**Problem details**
Number of lines with "dirty" in the data: give that figure by itself.

(Plain-text document sources)
◆ ◆ ◆ ◆

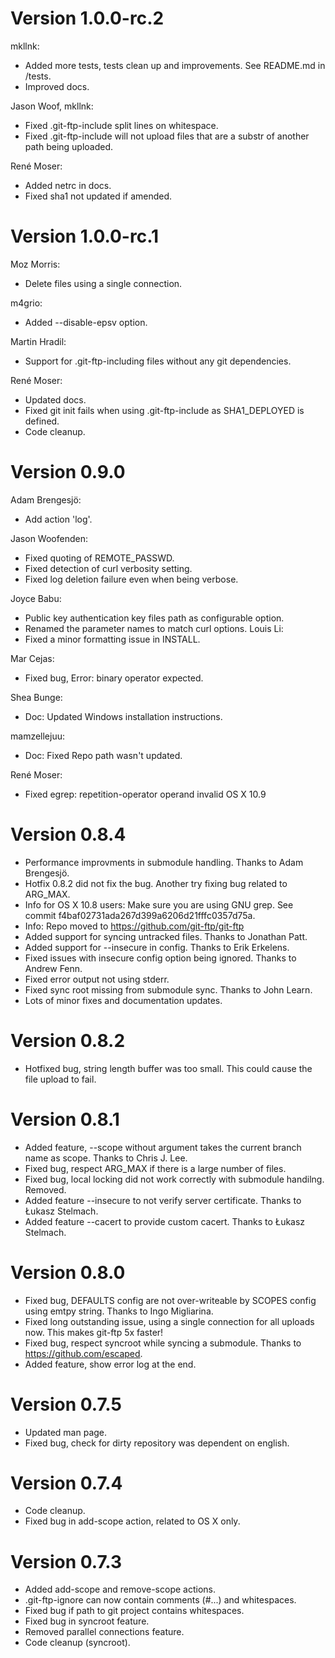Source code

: Version 1.0.0-rc.2
==================

mkllnk:
* Added more tests, tests clean up and improvements. See README.md in /tests.
* Improved docs.

Jason Woof, mkllnk:
* Fixed .git-ftp-include split lines on whitespace.
* Fixed .git-ftp-include will not upload files that are a substr of another path being uploaded.

René Moser:
* Added netrc in docs.
* Fixed sha1 not updated if amended.

Version 1.0.0-rc.1
==================

Moz Morris:
* Delete files using a single connection.

m4grio:
* Added --disable-epsv option.

Martin Hradil:
* Support for .git-ftp-including files without any git dependencies.

René Moser:
* Updated docs.
* Fixed git init fails when using .git-ftp-include as SHA1_DEPLOYED is defined.
* Code cleanup.

Version 0.9.0
=============

Adam Brengesjö:
* Add action 'log'.

Jason Woofenden:
* Fixed quoting of REMOTE_PASSWD.
* Fixed detection of curl verbosity setting.
* Fixed log deletion failure even when being verbose.

Joyce Babu:
* Public key authentication key files path as configurable option.
* Renamed the parameter names to match curl options.
Louis Li:
* Fixed a minor formatting issue in INSTALL.

Mar Cejas:
* Fixed bug, Error: binary operator expected.

Shea Bunge:
* Doc: Updated Windows installation instructions.

mamzellejuu:
* Doc: Fixed Repo path wasn't updated.

René Moser:
* Fixed egrep: repetition-operator operand invalid OS X 10.9

Version 0.8.4
=============

* Performance improvments in submodule handling. Thanks to Adam Brengesjö.
* Hotfix 0.8.2 did not fix the bug. Another try fixing bug related to ARG_MAX.
* Info for OS X 10.8 users: Make sure you are using GNU grep. See commit f4baf02731ada267d399a6206d21fffc0357d75a.
* Info: Repo moved to https://github.com/git-ftp/git-ftp
* Added support for syncing untracked files. Thanks to Jonathan Patt.
* Added support for --insecure in config. Thanks to Erik Erkelens.
* Fixed issues with insecure config option being ignored. Thanks to Andrew Fenn.
* Fixed error output not using stderr.
* Fixed sync root missing from submodule sync. Thanks to John Learn.
* Lots of minor fixes and documentation updates.

Version 0.8.2
=============

* Hotfixed bug, string length buffer was too small. This could cause the file upload to fail.

Version 0.8.1
=============

* Added feature, --scope without argument takes the current branch name as scope. Thanks to Chris J. Lee.
* Fixed bug, respect ARG_MAX if there is a large number of files.
* Fixed bug, local locking did not work correctly with submodule handilng. Removed.
* Added feature --insecure to not verify server certificate. Thanks to Łukasz Stelmach.
* Added feature --cacert to provide custom cacert. Thanks to Łukasz Stelmach.

Version 0.8.0
=============

* Fixed bug, DEFAULTS config are not over-writeable by SCOPES config using emtpy string. Thanks to Ingo Migliarina.
* Fixed long outstanding issue, using a single connection for all uploads now. This makes git-ftp 5x faster!
* Fixed bug, respect syncroot while syncing a submodule. Thanks to https://github.com/escaped.
* Added feature, show error log at the end.

Version 0.7.5
=============

* Updated man page.
* Fixed bug, check for dirty repository was dependent on english.

Version 0.7.4
=============

* Code cleanup.
* Fixed bug in add-scope action, related to OS X only.

Version 0.7.3
=============

* Added add-scope and remove-scope actions.
* .git-ftp-ignore can now contain comments (#...) and whitespaces.
* Fixed bug if path to git project contains whitespaces.
* Fixed bug in syncroot feature.
* Removed parallel connections feature.
* Code cleanup (syncroot).
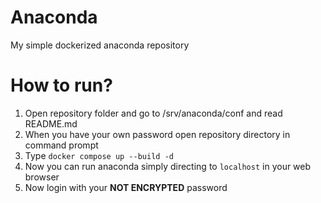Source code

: # Anaconda
My simple dockerized anaconda repository

# How to run?
1. Open repository folder and go to /srv/anaconda/conf and read README.md
2. When you have your own password open repository directory in command prompt
3. Type <code>docker compose up --build -d</code>
4. Now you can run anaconda simply directing to <code>localhost</code> in your web browser
5. Now login with your **NOT ENCRYPTED** password
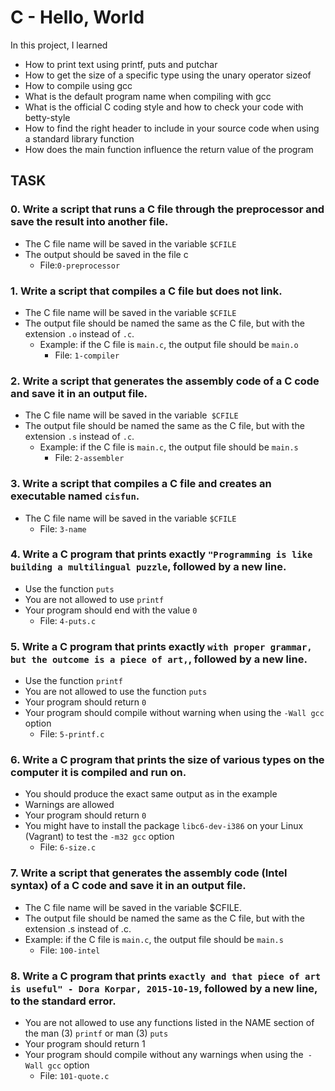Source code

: # C - Hello, World

In this project, I learned
- How to print text using printf, puts and putchar
- How to get the size of a specific type using the unary operator sizeof
- How to compile using gcc
- What is the default program name when compiling with gcc
- What is the official C coding style and how to check your code with betty-style
- How to find the right header to include in your source code when using a standard library function
- How does the main function influence the return value of the program

## TASK

### 0. Write a script that runs a C file through the preprocessor and save the result into another file.
- The C file name will be saved in the variable `$CFILE`
- The output should be saved in the file c
  - File:`0-preprocessor`

### 1. Write a script that compiles a C file but does not link.
- The C file name will be saved in the variable `$CFILE`
- The output file should be named the same as the C file, but with the extension `.o` instead of `.c`.
  - Example: if the C file is `main.c`, the output file should be `main.o`
    - File: `1-compiler`

### 2. Write a script that generates the assembly code of a C code and save it in an output file.
- The C file name will be saved in the variable` $CFILE`
- The output file should be named the same as the C file, but with the extension `.s` instead of `.c`.
  - Example: if the C file is `main.c`, the output file should be `main.s`
    - File: `2-assembler`

### 3. Write a script that compiles a C file and creates an executable named `cisfun`.
  - The C file name will be saved in the variable `$CFILE`
    - File: `3-name`

### 4. Write a C program that prints exactly `"Programming is like building a multilingual puzzle`, followed by a new line.
- Use the function `puts`
- You are not allowed to use `printf`
- Your program should end with the value `0`
  - File: `4-puts.c`

### 5. Write a C program that prints exactly `with proper grammar, but the outcome is a piece of art,`, followed by a new line.
- Use the function `printf`
- You are not allowed to use the function `puts`
- Your program should return `0`
- Your program should compile without warning when using the `-Wall gcc` option
  - File: `5-printf.c`

### 6. Write a C program that prints the size of various types on the computer it is compiled and run on.
- You should produce the exact same output as in the example
- Warnings are allowed
- Your program should return `0`
- You might have to install the package `libc6-dev-i386` on your Linux (Vagrant) to test the `-m32 gcc` option
  - File: `6-size.c`

### 7. Write a script that generates the assembly code (Intel syntax) of a C code and save it in an output file.

- The C file name will be saved in the variable $CFILE.
- The output file should be named the same as the C file, but with the extension .s instead of .c.
- Example: if the C file is `main.c`, the output file should be `main.s`
  - File: `100-intel`

### 8. Write a C program that prints `exactly and that piece of art is useful" - Dora Korpar, 2015-10-19`, followed by a new line, to the standard error.

- You are not allowed to use any functions listed in the NAME section of the man (3) `printf` or man (3) `puts`
- Your program should return 1
- Your program should compile without any warnings when using the` -Wall gcc` option
  - File: `101-quote.c`
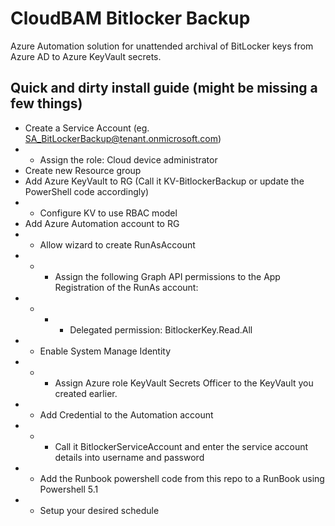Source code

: # CloudBAM Bitlocker Backup

Azure Automation solution for unattended archival of BitLocker keys from Azure AD to Azure KeyVault secrets.

## Quick and dirty install guide (might be missing a few things)

- Create a Service Account (eg. SA_BitLockerBackup@tenant.onmicrosoft.com)
- - Assign the role: Cloud device administrator
- Create new Resource group
- Add Azure KeyVault to RG (Call it KV-BitlockerBackup or update the PowerShell code accordingly)
- - Configure KV to use RBAC model
- Add Azure Automation account to RG
- - Allow wizard to create RunAsAccount
- - - Assign the following Graph API permissions to the App Registration of the RunAs account:
- - - - Delegated permission: BitlockerKey.Read.All
- - Enable System Manage Identity
- - - Assign Azure role KeyVault Secrets Officer to the KeyVault you created earlier.
- - Add Credential to the Automation account
- - - Call it BitlockerServiceAccount and enter the service account details into username and password
- - Add the Runbook powershell code from this repo to a RunBook using Powershell 5.1
- - Setup your desired schedule

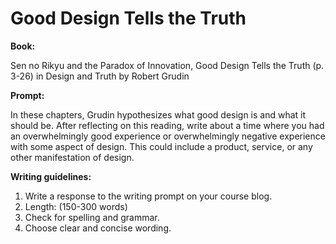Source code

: # Good Design Tells the Truth

**Book:**

Sen no Rikyu and the Paradox of Innovation, Good Design Tells the Truth (p. 3-26) in Design and Truth by Robert Grudin

**Prompt:**

In these chapters, Grudin hypothesizes what good design is and what it should be. After reflecting on this reading, write about a time where you had an overwhelmingly good experience or overwhelmingly negative experience with some aspect of design. This could include a product, service, or any other manifestation of design.

**Writing guidelines:**

1. Write a response to the writing prompt on your course blog.
2. Length: (150-300 words)
3. Check for spelling and grammar.
4. Choose clear and concise wording.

◆ ◆ ◆ ◆

**Exercise solution**
2